The Taoiseach's visit comes in the wake of the UK Government's controversial move to act unilaterally to scrap parts of the protocol.
Liz Truss announced on Tuesday plans to legislate to override parts of the Brexit withdrawal treaty it struck with the EU.
Sir Jeffrey said he wanted to see the UK Government publish its plans before making any decision on re-entering the political institutions.
He said: "My understanding is that the Government will bring forward the legislation early in June.
"We will note what the legislation says and we will take decisions based on the progress that is made.
"I want the institutions to operate as soon as possible but I am not going to telegram to the government what I am going to do until we see what this legislation says, that is fundamentally important.

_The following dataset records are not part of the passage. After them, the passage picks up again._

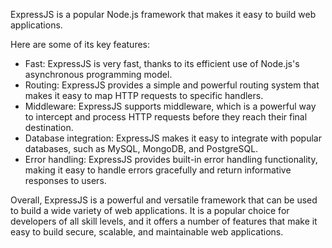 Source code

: ExpressJS is a popular Node.js framework that makes it easy to build web applications.<br/>

Here are some of its key features:
* Fast: ExpressJS is very fast, thanks to its efficient use of Node.js's asynchronous programming model.
* Routing: ExpressJS provides a simple and powerful routing system that makes it easy to map HTTP requests to specific handlers.
* Middleware: ExpressJS supports middleware, which is a powerful way to intercept and process HTTP requests before they reach their final destination.
* Database integration: ExpressJS makes it easy to integrate with popular databases, such as MySQL, MongoDB, and PostgreSQL.
* Error handling: ExpressJS provides built-in error handling functionality, making it easy to handle errors gracefully and return informative responses to users.

Overall, ExpressJS is a powerful and versatile framework that can be used to build a wide variety of web applications. It is a popular choice for developers of all skill levels, and it offers a number of features that make it easy to build secure, scalable, and maintainable web applications.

"I want the people of Northern Ireland to see what the Government is proposing to do, that is why publishing the legislation is important and once we see that legislation of course we will consider what our next step will be."
Speaking earlier, Mr Martin had accused the UK Government of moving "too far in a unilateral way" over the protocol.

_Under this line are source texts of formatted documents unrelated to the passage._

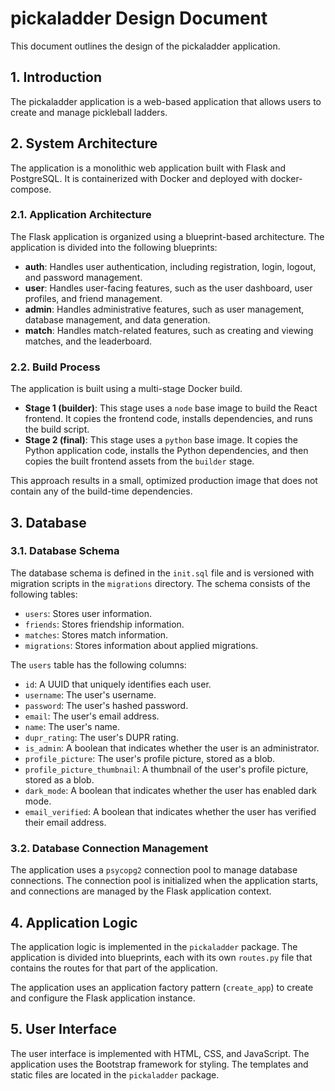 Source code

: # pickaladder Design Document

This document outlines the design of the pickaladder application.

## 1. Introduction

The pickaladder application is a web-based application that allows users to create and manage pickleball ladders.

## 2. System Architecture

The application is a monolithic web application built with Flask and PostgreSQL. It is containerized with Docker and deployed with docker-compose.

### 2.1. Application Architecture

The Flask application is organized using a blueprint-based architecture. The application is divided into the following blueprints:

*   **auth**: Handles user authentication, including registration, login, logout, and password management.
*   **user**: Handles user-facing features, such as the user dashboard, user profiles, and friend management.
*   **admin**: Handles administrative features, such as user management, database management, and data generation.
*   **match**: Handles match-related features, such as creating and viewing matches, and the leaderboard.

### 2.2. Build Process

The application is built using a multi-stage Docker build.
*   **Stage 1 (builder)**: This stage uses a `node` base image to build the React frontend. It copies the frontend code, installs dependencies, and runs the build script.
*   **Stage 2 (final)**: This stage uses a `python` base image. It copies the Python application code, installs the Python dependencies, and then copies the built frontend assets from the `builder` stage.

This approach results in a small, optimized production image that does not contain any of the build-time dependencies.

## 3. Database

### 3.1. Database Schema

The database schema is defined in the `init.sql` file and is versioned with migration scripts in the `migrations` directory. The schema consists of the following tables:

*   `users`: Stores user information.
*   `friends`: Stores friendship information.
*   `matches`: Stores match information.
*   `migrations`: Stores information about applied migrations.

The `users` table has the following columns:

*   `id`: A UUID that uniquely identifies each user.
*   `username`: The user's username.
*   `password`: The user's hashed password.
*   `email`: The user's email address.
*   `name`: The user's name.
*   `dupr_rating`: The user's DUPR rating.
*   `is_admin`: A boolean that indicates whether the user is an administrator.
*   `profile_picture`: The user's profile picture, stored as a blob.
*   `profile_picture_thumbnail`: A thumbnail of the user's profile picture, stored as a blob.
*   `dark_mode`: A boolean that indicates whether the user has enabled dark mode.
*   `email_verified`: A boolean that indicates whether the user has verified their email address.

### 3.2. Database Connection Management

The application uses a `psycopg2` connection pool to manage database connections. The connection pool is initialized when the application starts, and connections are managed by the Flask application context.

## 4. Application Logic

The application logic is implemented in the `pickaladder` package. The application is divided into blueprints, each with its own `routes.py` file that contains the routes for that part of the application.

The application uses an application factory pattern (`create_app`) to create and configure the Flask application instance.

## 5. User Interface

The user interface is implemented with HTML, CSS, and JavaScript. The application uses the Bootstrap framework for styling. The templates and static files are located in the `pickaladder` package.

He told the BBC: "I spoke to Boris Johnson and I have to nail this, this idea that somehow the European Union is being inflexible on this is just not the truth, it doesn't stack up.
"What has happened now is a certain unilateralism on behalf of the British Government saying 'our way or no way' and you don't negotiate with the European Union on that basis, particularly when you have signed off on the agreement that you now don't like.
"Professional, serious negotiations between the United Kingdom Government and the European Union is the only way to resolve this.
"I believe that the current UK Government has moved too far in a unilateral way on issues, be it legacy, be it the protocol.
"In my view that is not fully in accordance with the spirit of the Good Friday Agreement which involves collaboration, working together."
Mr Martin also said there cannot be a situation where one political party is refusing to allow the Northern Ireland Assembly to meet.
He added: "I think most people would agree that in the democratic world when people vote for their representatives and vote to elect a parliament, the first thing that happens is that parliament should convene.
"It is unheard of in a democratic world that that Parliament would not convene in the aftermath of an election.
"We can't have a situation where one political party determines that the other political parties can't convene in a parliament."
Mr Martin has also held meetings with Sinn Fein and the Ulster Unionists, and will meet with the SDLP later.
Sinn Fein vice president Michelle O'Neill accused the DUP of "denying democracy" by refusing to enter government in Northern Ireland.
Ms O'Neill said: "At a time where democracy is being denied, at a time where the DUP are continuing to prevent the facilitation of an executive being formed, an executive that could start to deliver for the public, I think it is important that he is here to assert his role and to listen to all of the parties.
"There are parties here that want to be in government together, there are parties that want to be in the executive but unfortunately the DUP, sponsored by the British Government, are holding back all of that progress and preventing us from being able to start to put money in people's pockets."
UUP leader Doug Beattie said it could be a lengthy process to revive the Stormont Executive, but said the Assembly could restart in a limited way in a shorter period of time.
"I get a sense that this legislation, this unilateral action will probably be laid before Parliament in the first two weeks of June, and that may be enough for a (Stormont) speaker then to be nominated, and that allows us to do limited work... and what happens after that will depend on whether or not the DUP get the Executive up and running," he said.
"This could be a lengthy process to get the executive up and running, but we could manage it in short time to at least get the Assembly moving in the next month, maybe two months.
"I have got nothing to suggest that that's the case, this doesn't sit with me, this sits with the Democratic Unionist Party."
Meanwhile, Ireland's Foreign Affairs Minister Simon Coveney has met with Foreign Secretary Liz Truss about ongoing concerns around the protocol.
He tweeted: "I made clear Ireland's opposition to the UK breaching international law. The UK needs to get back to talks with the EU."